Of 900 persons with severe AS at high surgical risk evaluated for TAVI, 595 (66.1%) were treated medically [14]. In the medical arm, 345 patients had balloon aortic valvuloplasty. AVR treated persons included 146 persons (16.2%), and TAVI treated persons included 159 persons (17.6%). Persons in the medical group were followed for a median of 206 days and had an incidence of death of 46.6% (onethird noncardiac). The patients in the AVR group were followed for a median of 628 days and had an incidence of death of 26.7% (onehalf noncardiac). The patients in the TAVI group were followed for a median of 399 days and had an incidence of death of 30.8% (two-thirds noncardiac) [14].

Of 353 patients who underwent transfemoral TAVI, 48 (13.6%) had a permanent pacemaker before TAVI, 98 (27.8%) had a permanent pacemaker after TAVI, and 58.6% had no permanent pacemaker after TAVI [15]. At 1-year follow-up, the incidence of death was similar in all 3 groups [15]. In 88 patients, mean age 83 years, alive 30 days after TAVI, the median survival time after TAVI was 3.4 years [16]. In 131 women and 129 men, both with a mean age of 83 years, who had TAVI, female gender had better baseline clinical characteristics and better survival at 1 year (76% versus 65%) [17].

In the United States, the Society of Thoracic Surgeons (STS)/ American College of Cardiology Transcatheter Valve Therapy Registry showed that 7,710 patients underwent TAVR (20% who were inoperable and 80% who were high-risk but operable) [18]. The median age was 84 years, 49% were women, and the median STS predicted risk of death was 7%. A transfemoral approach was performed in 64% of persons, a transapical approach in 29% of patients, and other alternative approaches in 7% of patients. In-hospital mortality was 5.5% and major vascular injury was 6.4%. At 30-days’ follow-up, the incidence of mortality was 7.6% (52% due to a noncardiovascular cause), of stroke was 2.8%, of dialysis-dependent renal failure was 2.8%, and of reintervention was 0.5% [18].
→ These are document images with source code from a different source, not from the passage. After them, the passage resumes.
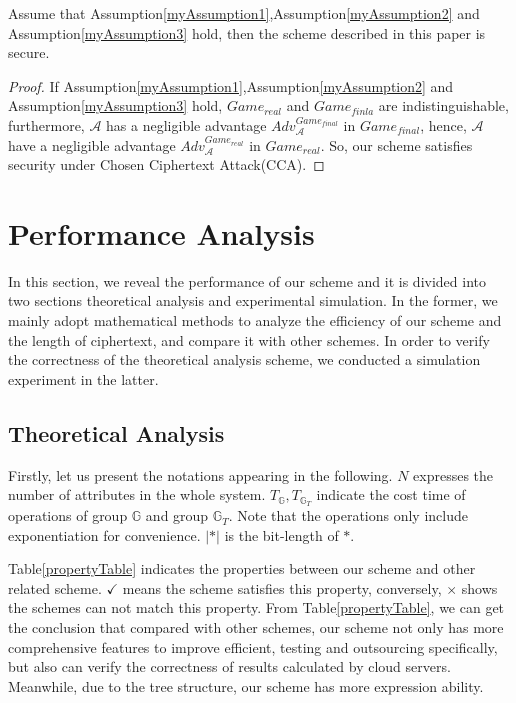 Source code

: \documentclass[smallextended]{svjour3}       %
\begin{document}
\begin{myDefinition}
	Assume that Assumption\ref{myAssumption1},Assumption\ref{myAssumption2} and Assumption\ref{myAssumption3} hold, then the scheme described in this paper is secure.
\end{myDefinition}
\begin{proof}
	If Assumption\ref{myAssumption1},Assumption\ref{myAssumption2} and Assumption\ref{myAssumption3} hold, $Game_{real}$ and $Game_{finla}$ are indistinguishable, furthermore, $\mathcal{A}$ has a negligible advantage $Adv_{\mathcal{A}}^{Game_{final}}$ in $Game_{final}$, hence, $\mathcal{A}$ have a negligible advantage $Adv_{\mathcal{A}}^{Game_{real}}$ in $Game_{real}$. So, our scheme satisfies security under Chosen Ciphertext Attack(CCA). 
\end{proof}
\section{Performance Analysis}\label{section5}
In this section, we reveal the performance of our scheme and it is divided into two sections theoretical analysis and experimental simulation. 
In the former, we mainly adopt mathematical methods to analyze the efficiency of our scheme and the length of ciphertext, and compare it with other schemes. 
In order to verify the correctness of the theoretical analysis scheme, we conducted a simulation experiment in the latter. 

\subsection{Theoretical Analysis}
Firstly, let us present the notations appearing in the following. 
$N$ expresses the number of attributes in the whole system. 
$T_{\mathbb{G}},T_{\mathbb{G}_T}$ indicate the cost time of operations of group $\mathbb{G}$ and group $\mathbb{G}_T$. 
Note that the operations only include exponentiation for convenience. 
$|*|$ is the bit-length of $*$. 

Table\ref{propertyTable} indicates the properties between our scheme and other related scheme. 
$\checkmark$ means the scheme satisfies this property, conversely, $\times$ shows the schemes can not match this property. 
From Table\ref{propertyTable}, we can get the conclusion that compared with other schemes, our scheme not only has more comprehensive features to improve efficient, testing and outsourcing specifically, but also can verify the correctness of results calculated by cloud servers.
Meanwhile, due to the tree structure, our scheme has more expression ability.  
\end{document}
After TAVI, treatment with clopidogrel for 3 months in addition to aspirin is widely practiced. However, a small study of 161 patients randomized to clopidogrel for 3 months (a loading dose of 300 mg on the day prior to TAVI followed by 75 mg daily) plus aspirin 100 mg daily or aspirin 100 mg daily alone showed no significant difference in major adverse cardiac and cerebrovascular events at 30 days and at 6 months [19]. Their data need confirmation by a larger randomized study.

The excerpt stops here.